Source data

Start of Block

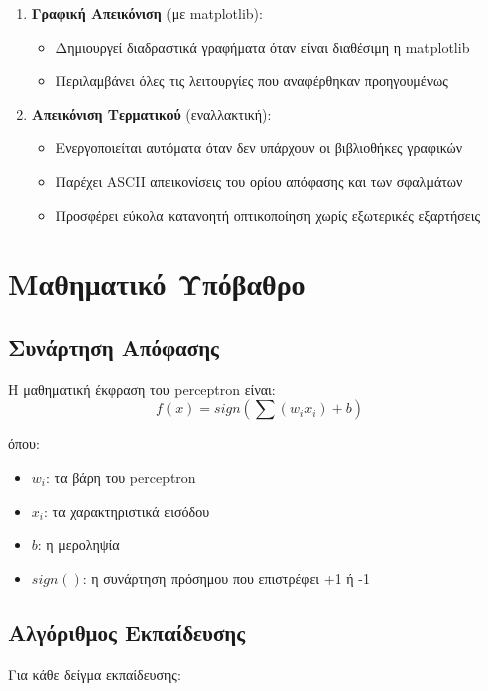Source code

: \documentclass[12pt,a4paper,twoside]{book}
\begin{document}
\begin{enumerate}
    \item \textbf{Γραφική Απεικόνιση} (με matplotlib):
    \begin{itemize}
        \item Δημιουργεί διαδραστικά γραφήματα όταν είναι διαθέσιμη η matplotlib
        \item Περιλαμβάνει όλες τις λειτουργίες που αναφέρθηκαν προηγουμένως
    \end{itemize}

    \item \textbf{Απεικόνιση Τερματικού} (εναλλακτική):
    \begin{itemize}
        \item Ενεργοποιείται αυτόματα όταν δεν υπάρχουν οι βιβλιοθήκες γραφικών
        \item Παρέχει ASCII απεικονίσεις του ορίου απόφασης και των σφαλμάτων
        \item Προσφέρει εύκολα κατανοητή οπτικοποίηση χωρίς εξωτερικές εξαρτήσεις
    \end{itemize}
\end{enumerate}

\section{Μαθηματικό Υπόβαθρο}

\subsection{Συνάρτηση Απόφασης}

Η μαθηματική έκφραση του perceptron είναι:
\[f(x) = sign(\sum(w_ix_i) + b)\] %

όπου:
\begin{itemize}
    \item $w_i$: τα βάρη του perceptron
    \item $x_i$: τα χαρακτηριστικά εισόδου
    \item $b$: η μεροληψία
    \item $sign()$: η συνάρτηση πρόσημου που επιστρέφει +1 ή -1
\end{itemize}

\subsection{Αλγόριθμος Εκπαίδευσης}

Για κάθε δείγμα εκπαίδευσης:
\end{document}
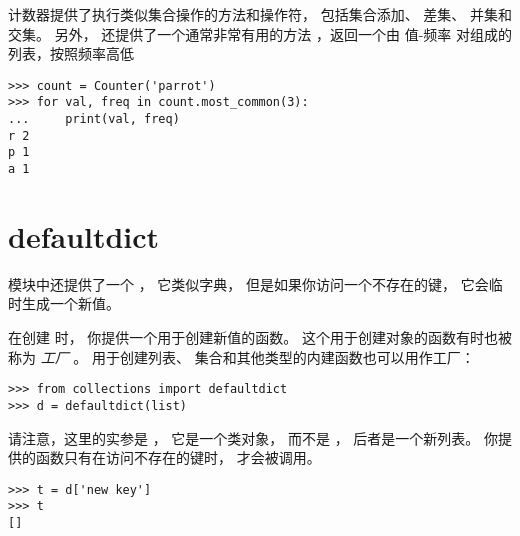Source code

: 计数器提供了执行类似集合操作的方法和操作符， 包括集合添加、 差集、 并集和交集。
另外， 还提供了一个通常非常有用的方法  ，返回一个由 值-频率 对组成的列表，按照频率高低

\begin{lstlisting}
>>> count = Counter('parrot')
>>> for val, freq in count.most_common(3):
...     print(val, freq)
r 2
p 1
a 1
\end{lstlisting}


\section{defaultdict}


 模块中还提供了一个  ， 它类似字典， 但是如果你访问一个不存在的键， 它会临时生成一个新值。


在创建  时， 你提供一个用于创建新值的函数。
这个用于创建对象的函数有时也被称为 {\em 工厂} 。  用于创建列表、 集合和其他类型的内建函数也可以用作工厂：

\begin{lstlisting}
>>> from collections import defaultdict
>>> d = defaultdict(list)
\end{lstlisting}


请注意，这里的实参是 ， 它是一个类对象， 而不是  ， 后者是一个新列表。
你提供的函数只有在访问不存在的键时， 才会被调用。

\begin{lstlisting}
>>> t = d['new key']
>>> t
[]
\end{lstlisting}


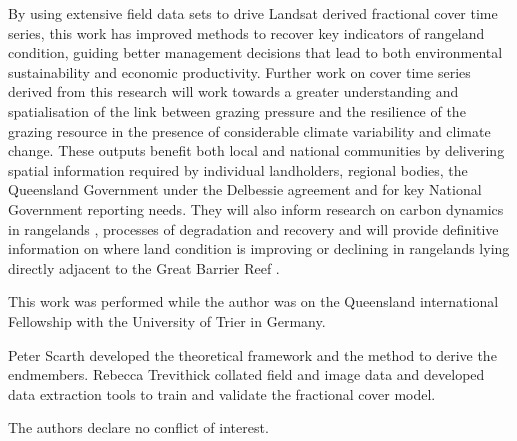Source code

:\documentclass[remotesensing,article,accept,moreauthors,pdftex,12pt,a4paper]{mdpi}
\begin{document}
By using extensive field data sets to drive Landsat derived fractional cover time series, this work has improved methods to recover key indicators of rangeland condition, guiding better management decisions that lead to both environmental sustainability and economic productivity. Further work on cover time series derived from this research will work towards a greater understanding and spatialisation of the link between grazing pressure and the resilience of the grazing resource in the presence of considerable climate variability and climate change. These outputs benefit both local and national communities by delivering spatial information required by individual landholders, regional bodies, the Queensland Government under the Delbessie agreement and for key National Government reporting needs. They will also inform research on carbon dynamics in rangelands , processes of degradation and recovery and will provide definitive information on where land condition is improving or declining in rangelands lying directly adjacent to the Great Barrier Reef . 


This work was performed while the author was on the Queensland international Fellowship with the University of Trier in Germany. 



Peter Scarth developed the theoretical framework and the method to derive the endmembers. Rebecca Trevithick collated field and image data and developed data extraction tools to train and validate the fractional cover model.



The authors declare no conflict of interest. 

%

\end{document}
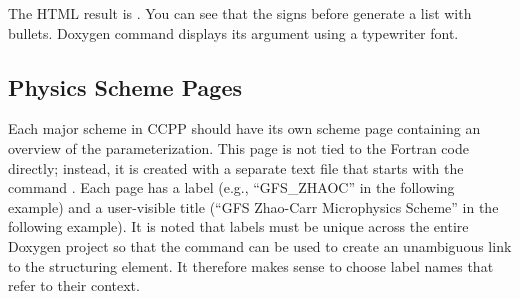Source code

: \documentclass[letterpaper,10pt,english]{sphinxmanual}
\begin{document}
\begin{sphinxVerbatim}[commandchars=\\\{\}]
\end{sphinxVerbatim}

The HTML result is .
You can see that the  signs before  generate a list with bullets.
Doxygen command  displays its argument using a typewriter font.


\subsection{Physics Scheme Pages}
\label{\detokenize{ScientificDocRules:physics-scheme-pages}}
Each major scheme in CCPP should have its own scheme page containing an
overview of the parameterization.  This page is not tied to the Fortran
code directly; instead, it is created with a separate text file that starts
with the command .  Each page has a label (e.g., “GFS\_ZHAOC” in
the following example) and a user-visible title (“GFS Zhao-Carr Microphysics
Scheme” in the following example). It is noted that labels must be unique
across the entire Doxygen project so that the  command can be used
to create an unambiguous link to the structuring element. It therefore makes
sense to choose label names that refer to their context.
\end{document}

End of Block

What is required =>
Restate each entry exactly, omitting pictures.

Task result =>
Source code

: \documentclass[12pt,a4paper,twoside]{book}
\begin{document}
\begin{enumerate}
    \item \textbf{Γραφική Απεικόνιση} (με matplotlib):
    \begin{itemize}
        \item Δημιουργεί διαδραστικά γραφήματα όταν είναι διαθέσιμη η matplotlib
        \item Περιλαμβάνει όλες τις λειτουργίες που αναφέρθηκαν προηγουμένως
    \end{itemize}

    \item \textbf{Απεικόνιση Τερματικού} (εναλλακτική):
    \begin{itemize}
        \item Ενεργοποιείται αυτόματα όταν δεν υπάρχουν οι βιβλιοθήκες γραφικών
        \item Παρέχει ASCII απεικονίσεις του ορίου απόφασης και των σφαλμάτων
        \item Προσφέρει εύκολα κατανοητή οπτικοποίηση χωρίς εξωτερικές εξαρτήσεις
    \end{itemize}
\end{enumerate}

\section{Μαθηματικό Υπόβαθρο}

\subsection{Συνάρτηση Απόφασης}

Η μαθηματική έκφραση του perceptron είναι:
\[f(x) = sign(\sum(w_ix_i) + b)\] %

όπου:
\begin{itemize}
    \item $w_i$: τα βάρη του perceptron
    \item $x_i$: τα χαρακτηριστικά εισόδου
    \item $b$: η μεροληψία
    \item $sign()$: η συνάρτηση πρόσημου που επιστρέφει +1 ή -1
\end{itemize}

\subsection{Αλγόριθμος Εκπαίδευσης}

Για κάθε δείγμα εκπαίδευσης:
\end{document}
Source code

: 计数器提供了执行类似集合操作的方法和操作符， 包括集合添加、 差集、 并集和交集。
另外， 还提供了一个通常非常有用的方法  ，返回一个由 值-频率 对组成的列表，按照频率高低

\begin{lstlisting}
>>> count = Counter('parrot')
>>> for val, freq in count.most_common(3):
...     print(val, freq)
r 2
p 1
a 1
\end{lstlisting}


\section{defaultdict}


 模块中还提供了一个  ， 它类似字典， 但是如果你访问一个不存在的键， 它会临时生成一个新值。


在创建  时， 你提供一个用于创建新值的函数。
这个用于创建对象的函数有时也被称为 {\em 工厂} 。  用于创建列表、 集合和其他类型的内建函数也可以用作工厂：

\begin{lstlisting}
>>> from collections import defaultdict
>>> d = defaultdict(list)
\end{lstlisting}


请注意，这里的实参是 ， 它是一个类对象， 而不是  ， 后者是一个新列表。
你提供的函数只有在访问不存在的键时， 才会被调用。

\begin{lstlisting}
>>> t = d['new key']
>>> t
[]
\end{lstlisting}


Source code

:\documentclass[remotesensing,article,accept,moreauthors,pdftex,12pt,a4paper]{mdpi}
\begin{document}
By using extensive field data sets to drive Landsat derived fractional cover time series, this work has improved methods to recover key indicators of rangeland condition, guiding better management decisions that lead to both environmental sustainability and economic productivity. Further work on cover time series derived from this research will work towards a greater understanding and spatialisation of the link between grazing pressure and the resilience of the grazing resource in the presence of considerable climate variability and climate change. These outputs benefit both local and national communities by delivering spatial information required by individual landholders, regional bodies, the Queensland Government under the Delbessie agreement and for key National Government reporting needs. They will also inform research on carbon dynamics in rangelands , processes of degradation and recovery and will provide definitive information on where land condition is improving or declining in rangelands lying directly adjacent to the Great Barrier Reef . 


This work was performed while the author was on the Queensland international Fellowship with the University of Trier in Germany. 



Peter Scarth developed the theoretical framework and the method to derive the endmembers. Rebecca Trevithick collated field and image data and developed data extraction tools to train and validate the fractional cover model.



The authors declare no conflict of interest. 

%

\end{document}
Source code

: \documentclass[letterpaper,10pt,english]{sphinxmanual}
\begin{document}
\begin{sphinxVerbatim}[commandchars=\\\{\}]
\end{sphinxVerbatim}

The HTML result is .
You can see that the  signs before  generate a list with bullets.
Doxygen command  displays its argument using a typewriter font.


\subsection{Physics Scheme Pages}
\label{\detokenize{ScientificDocRules:physics-scheme-pages}}
Each major scheme in CCPP should have its own scheme page containing an
overview of the parameterization.  This page is not tied to the Fortran
code directly; instead, it is created with a separate text file that starts
with the command .  Each page has a label (e.g., “GFS\_ZHAOC” in
the following example) and a user-visible title (“GFS Zhao-Carr Microphysics
Scheme” in the following example). It is noted that labels must be unique
across the entire Doxygen project so that the  command can be used
to create an unambiguous link to the structuring element. It therefore makes
sense to choose label names that refer to their context.
\end{document}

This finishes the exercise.